Cos, who is the founder of blockchain security firm SlowMist and known as @evilcos on X, stated, “The cause of the hack might be that the attacker constructed a forged Merkle proof, which passed the verification of the Verus Ethereum bridge (not open-source), allowing them to smoothly withdraw the funds (ETH/tBTC/USDC).” Cos added that “specific details need further verification.”

Verus ran an emergency patch just two days before hack

According to CoinXtreme, Verus had pushed what it called an “urgent and mandatory” emergency update, version 1.2.14-2, just two days before the exploit occurred. 

The update was described as a fix for a vulnerability; however, it is not yet clear whether the patched issue and the exploited vulnerability are related, as Verus has not publicly commented on the incident as of the time of reporting.

Bridge exploits top $328 million this year

Eight major bridge-related exploits have now occurred this year, with the Verus bridge being the latest, per PeckShieldAlert. The cumulative loss is around $328.6 million. 

Verus suffers $11.5M hack as bridge-related exploits hit $329M in 2026Bridge exploits are approaching $329M for the year as of May. Source: PeckShield

This adds to what is now seen as a pattern that has afflicted cross-chain infrastructure since bridges like Wormhole and Nomad suffered major exploits four years ago.

Critics continue to point out that bridges remain high-value targets because they custody large pools of locked assets, and a single verification flaw can unlock the entire pool.

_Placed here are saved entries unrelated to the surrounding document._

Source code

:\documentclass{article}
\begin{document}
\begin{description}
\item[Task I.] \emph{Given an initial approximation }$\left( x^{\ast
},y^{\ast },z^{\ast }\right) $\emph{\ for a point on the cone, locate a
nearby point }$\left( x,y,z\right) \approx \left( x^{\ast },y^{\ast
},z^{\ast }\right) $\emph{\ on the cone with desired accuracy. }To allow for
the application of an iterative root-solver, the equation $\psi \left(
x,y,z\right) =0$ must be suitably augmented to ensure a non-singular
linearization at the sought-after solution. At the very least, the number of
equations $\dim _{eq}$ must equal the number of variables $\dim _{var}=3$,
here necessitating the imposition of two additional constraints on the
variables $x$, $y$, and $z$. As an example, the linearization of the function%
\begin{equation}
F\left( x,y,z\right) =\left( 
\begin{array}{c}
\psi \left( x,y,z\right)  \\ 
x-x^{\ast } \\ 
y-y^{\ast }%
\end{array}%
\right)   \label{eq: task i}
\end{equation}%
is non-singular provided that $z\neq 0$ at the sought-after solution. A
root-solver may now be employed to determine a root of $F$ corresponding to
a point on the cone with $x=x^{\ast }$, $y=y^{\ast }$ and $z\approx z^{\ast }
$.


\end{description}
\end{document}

The DeFi space has generally been under attack, with large-scale and small-scale attacks spilling from April into May. Cryptoplitan reported on notable exploits that have occurred in May, including exploits against Ink Finance and Renegade that cost a combined $349,000 and a private key compromise at Syndicate Labs that led to the loss of 18.5 million SYND tokens.

VRSC, the native token of the Verus network, was trading at approximately $0.75 with a market capitalization of over $60 million at the time of the exploit, according to CoinMarketCap data.